*Activity*.
Repeat, please, only the lines from the top of the data down to the line with "proactively approached the"; include both of those lines.

───── Raw data ─────

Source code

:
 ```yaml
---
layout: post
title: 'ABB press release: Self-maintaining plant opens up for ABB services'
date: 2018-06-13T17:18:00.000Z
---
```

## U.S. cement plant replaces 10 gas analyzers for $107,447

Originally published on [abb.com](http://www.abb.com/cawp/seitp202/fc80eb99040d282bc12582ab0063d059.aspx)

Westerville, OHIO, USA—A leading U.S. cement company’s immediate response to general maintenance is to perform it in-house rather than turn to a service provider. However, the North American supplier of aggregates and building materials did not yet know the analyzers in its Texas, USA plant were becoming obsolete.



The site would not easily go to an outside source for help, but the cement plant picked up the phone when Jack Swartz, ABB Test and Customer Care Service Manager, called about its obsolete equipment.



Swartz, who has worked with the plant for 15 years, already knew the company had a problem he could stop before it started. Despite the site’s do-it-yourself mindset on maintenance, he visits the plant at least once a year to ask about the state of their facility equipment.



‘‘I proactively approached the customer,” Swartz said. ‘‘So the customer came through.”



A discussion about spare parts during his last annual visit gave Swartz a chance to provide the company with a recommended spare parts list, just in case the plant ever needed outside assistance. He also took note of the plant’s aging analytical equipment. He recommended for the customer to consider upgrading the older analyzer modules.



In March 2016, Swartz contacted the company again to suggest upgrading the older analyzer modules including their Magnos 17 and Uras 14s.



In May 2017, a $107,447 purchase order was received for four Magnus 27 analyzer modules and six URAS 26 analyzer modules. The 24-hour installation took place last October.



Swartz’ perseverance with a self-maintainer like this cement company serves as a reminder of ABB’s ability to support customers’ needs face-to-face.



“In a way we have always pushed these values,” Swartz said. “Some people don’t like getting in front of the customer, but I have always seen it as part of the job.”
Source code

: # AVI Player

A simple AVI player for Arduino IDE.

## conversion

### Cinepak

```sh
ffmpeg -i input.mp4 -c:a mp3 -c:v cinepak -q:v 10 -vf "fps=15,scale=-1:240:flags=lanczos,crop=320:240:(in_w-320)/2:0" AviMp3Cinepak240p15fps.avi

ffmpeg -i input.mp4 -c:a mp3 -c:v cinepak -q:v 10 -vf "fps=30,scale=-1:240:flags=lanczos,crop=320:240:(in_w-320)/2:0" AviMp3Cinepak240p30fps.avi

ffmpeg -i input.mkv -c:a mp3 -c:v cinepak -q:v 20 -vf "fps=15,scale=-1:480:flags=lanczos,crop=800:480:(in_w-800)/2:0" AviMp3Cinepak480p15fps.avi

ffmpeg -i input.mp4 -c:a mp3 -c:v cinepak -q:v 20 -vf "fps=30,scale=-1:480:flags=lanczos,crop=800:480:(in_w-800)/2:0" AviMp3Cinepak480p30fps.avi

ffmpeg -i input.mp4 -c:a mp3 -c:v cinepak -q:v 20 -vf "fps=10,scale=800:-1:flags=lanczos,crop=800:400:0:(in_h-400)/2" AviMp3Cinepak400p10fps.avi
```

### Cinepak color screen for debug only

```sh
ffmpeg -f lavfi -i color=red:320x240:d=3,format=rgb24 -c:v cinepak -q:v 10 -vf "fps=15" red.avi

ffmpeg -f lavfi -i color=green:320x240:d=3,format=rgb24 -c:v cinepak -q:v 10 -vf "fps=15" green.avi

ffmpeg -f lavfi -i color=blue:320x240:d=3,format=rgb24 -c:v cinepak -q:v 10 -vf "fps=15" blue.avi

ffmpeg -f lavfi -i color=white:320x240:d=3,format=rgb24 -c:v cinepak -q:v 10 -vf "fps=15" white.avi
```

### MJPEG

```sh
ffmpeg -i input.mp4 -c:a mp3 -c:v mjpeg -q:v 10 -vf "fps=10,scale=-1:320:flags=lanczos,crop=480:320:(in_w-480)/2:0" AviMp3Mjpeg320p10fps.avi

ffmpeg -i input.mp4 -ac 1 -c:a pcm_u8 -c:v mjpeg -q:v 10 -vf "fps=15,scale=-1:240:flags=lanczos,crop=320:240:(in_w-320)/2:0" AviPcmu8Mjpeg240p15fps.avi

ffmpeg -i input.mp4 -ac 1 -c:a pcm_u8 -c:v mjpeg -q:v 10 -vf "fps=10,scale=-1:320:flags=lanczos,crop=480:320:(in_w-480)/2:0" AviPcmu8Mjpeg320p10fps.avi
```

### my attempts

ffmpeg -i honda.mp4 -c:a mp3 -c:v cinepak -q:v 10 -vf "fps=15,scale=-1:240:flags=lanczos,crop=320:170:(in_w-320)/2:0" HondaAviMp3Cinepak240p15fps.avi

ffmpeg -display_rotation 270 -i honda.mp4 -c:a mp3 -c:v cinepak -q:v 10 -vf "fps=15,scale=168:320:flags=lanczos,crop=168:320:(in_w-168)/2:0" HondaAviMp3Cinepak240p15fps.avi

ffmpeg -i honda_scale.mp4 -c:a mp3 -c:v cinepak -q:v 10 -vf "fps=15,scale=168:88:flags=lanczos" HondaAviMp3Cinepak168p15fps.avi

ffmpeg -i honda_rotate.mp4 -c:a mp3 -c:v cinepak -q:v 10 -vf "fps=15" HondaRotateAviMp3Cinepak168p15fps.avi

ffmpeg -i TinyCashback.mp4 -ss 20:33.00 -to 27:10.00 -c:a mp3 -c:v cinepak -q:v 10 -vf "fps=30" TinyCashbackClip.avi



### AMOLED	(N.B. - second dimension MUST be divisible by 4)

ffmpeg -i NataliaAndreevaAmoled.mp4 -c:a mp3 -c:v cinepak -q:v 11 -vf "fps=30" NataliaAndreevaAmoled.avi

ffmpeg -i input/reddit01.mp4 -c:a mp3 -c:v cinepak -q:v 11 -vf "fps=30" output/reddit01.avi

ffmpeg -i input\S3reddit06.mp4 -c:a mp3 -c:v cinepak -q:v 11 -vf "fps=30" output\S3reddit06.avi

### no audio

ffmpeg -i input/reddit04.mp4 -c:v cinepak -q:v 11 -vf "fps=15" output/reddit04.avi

─────

*Exercise response*.
Source code

:
 ```yaml
---
layout: post
title: 'ABB press release: Self-maintaining plant opens up for ABB services'
date: 2018-06-13T17:18:00.000Z
---
```

## U.S. cement plant replaces 10 gas analyzers for $107,447

Originally published on [abb.com](http://www.abb.com/cawp/seitp202/fc80eb99040d282bc12582ab0063d059.aspx)

Westerville, OHIO, USA—A leading U.S. cement company’s immediate response to general maintenance is to perform it in-house rather than turn to a service provider. However, the North American supplier of aggregates and building materials did not yet know the analyzers in its Texas, USA plant were becoming obsolete.



The site would not easily go to an outside source for help, but the cement plant picked up the phone when Jack Swartz, ABB Test and Customer Care Service Manager, called about its obsolete equipment.



Swartz, who has worked with the plant for 15 years, already knew the company had a problem he could stop before it started. Despite the site’s do-it-yourself mindset on maintenance, he visits the plant at least once a year to ask about the state of their facility equipment.



‘‘I proactively approached the customer,” Swartz said. ‘‘So the customer came through.”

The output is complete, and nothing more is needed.